The problem: Using the listing below, report all lines holding the word "实例地区".
━━ Supplied data
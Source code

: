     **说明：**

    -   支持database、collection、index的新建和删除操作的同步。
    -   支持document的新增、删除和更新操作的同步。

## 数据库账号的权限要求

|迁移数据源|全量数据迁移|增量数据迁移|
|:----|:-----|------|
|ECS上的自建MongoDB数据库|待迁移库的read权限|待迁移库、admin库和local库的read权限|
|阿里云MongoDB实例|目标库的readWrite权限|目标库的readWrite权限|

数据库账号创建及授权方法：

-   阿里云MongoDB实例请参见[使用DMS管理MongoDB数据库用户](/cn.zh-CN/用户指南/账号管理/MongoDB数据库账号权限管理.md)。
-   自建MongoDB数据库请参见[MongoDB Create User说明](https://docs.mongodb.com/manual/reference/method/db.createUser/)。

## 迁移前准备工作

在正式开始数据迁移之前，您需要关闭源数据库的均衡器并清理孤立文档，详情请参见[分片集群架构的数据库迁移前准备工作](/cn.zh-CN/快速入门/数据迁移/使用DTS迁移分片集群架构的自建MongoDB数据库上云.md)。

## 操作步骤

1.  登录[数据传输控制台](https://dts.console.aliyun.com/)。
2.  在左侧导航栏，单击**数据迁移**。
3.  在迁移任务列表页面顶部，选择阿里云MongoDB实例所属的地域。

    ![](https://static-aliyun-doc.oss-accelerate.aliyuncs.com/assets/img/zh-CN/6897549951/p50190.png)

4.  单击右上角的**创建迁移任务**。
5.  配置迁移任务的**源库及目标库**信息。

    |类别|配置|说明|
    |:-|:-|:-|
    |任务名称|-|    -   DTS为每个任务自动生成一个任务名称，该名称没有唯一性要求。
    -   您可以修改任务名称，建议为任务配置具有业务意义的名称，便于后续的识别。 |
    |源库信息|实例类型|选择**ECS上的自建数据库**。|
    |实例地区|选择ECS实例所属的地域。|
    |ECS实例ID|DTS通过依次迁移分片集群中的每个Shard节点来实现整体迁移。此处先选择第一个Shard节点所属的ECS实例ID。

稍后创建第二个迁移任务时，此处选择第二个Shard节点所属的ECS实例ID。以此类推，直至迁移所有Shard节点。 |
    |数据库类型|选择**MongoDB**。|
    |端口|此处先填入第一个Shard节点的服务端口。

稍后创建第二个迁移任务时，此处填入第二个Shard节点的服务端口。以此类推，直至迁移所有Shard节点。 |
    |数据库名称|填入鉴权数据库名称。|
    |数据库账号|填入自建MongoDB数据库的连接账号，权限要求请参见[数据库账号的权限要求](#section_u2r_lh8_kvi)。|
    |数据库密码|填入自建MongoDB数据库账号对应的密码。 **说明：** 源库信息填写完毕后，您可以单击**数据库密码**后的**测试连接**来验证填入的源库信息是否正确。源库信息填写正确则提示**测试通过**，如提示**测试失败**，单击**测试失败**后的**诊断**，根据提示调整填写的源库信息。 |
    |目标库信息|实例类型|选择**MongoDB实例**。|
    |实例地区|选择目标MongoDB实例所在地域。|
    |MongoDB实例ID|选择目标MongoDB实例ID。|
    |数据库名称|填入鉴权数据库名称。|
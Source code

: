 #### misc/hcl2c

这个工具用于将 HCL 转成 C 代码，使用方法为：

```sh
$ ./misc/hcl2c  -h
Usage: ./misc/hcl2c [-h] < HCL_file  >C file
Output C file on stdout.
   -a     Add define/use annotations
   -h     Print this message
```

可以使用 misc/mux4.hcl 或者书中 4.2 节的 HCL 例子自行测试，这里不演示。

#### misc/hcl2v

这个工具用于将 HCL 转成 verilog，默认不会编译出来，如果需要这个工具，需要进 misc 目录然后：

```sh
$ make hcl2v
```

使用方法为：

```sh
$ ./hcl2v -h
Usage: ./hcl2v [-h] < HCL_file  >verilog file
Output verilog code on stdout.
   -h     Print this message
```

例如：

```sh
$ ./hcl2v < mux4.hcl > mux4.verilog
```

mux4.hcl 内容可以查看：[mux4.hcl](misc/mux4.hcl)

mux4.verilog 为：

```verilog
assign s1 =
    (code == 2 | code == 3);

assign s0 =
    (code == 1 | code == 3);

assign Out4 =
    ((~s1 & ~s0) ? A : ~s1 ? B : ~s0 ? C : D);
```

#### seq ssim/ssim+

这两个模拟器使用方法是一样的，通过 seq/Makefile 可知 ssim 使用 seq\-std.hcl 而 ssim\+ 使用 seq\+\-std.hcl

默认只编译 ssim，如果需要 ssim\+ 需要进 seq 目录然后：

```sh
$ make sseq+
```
━━━━
Exercise response:
    |实例地区|选择ECS实例所属的地域。|
    |实例地区|选择目标MongoDB实例所在地域。|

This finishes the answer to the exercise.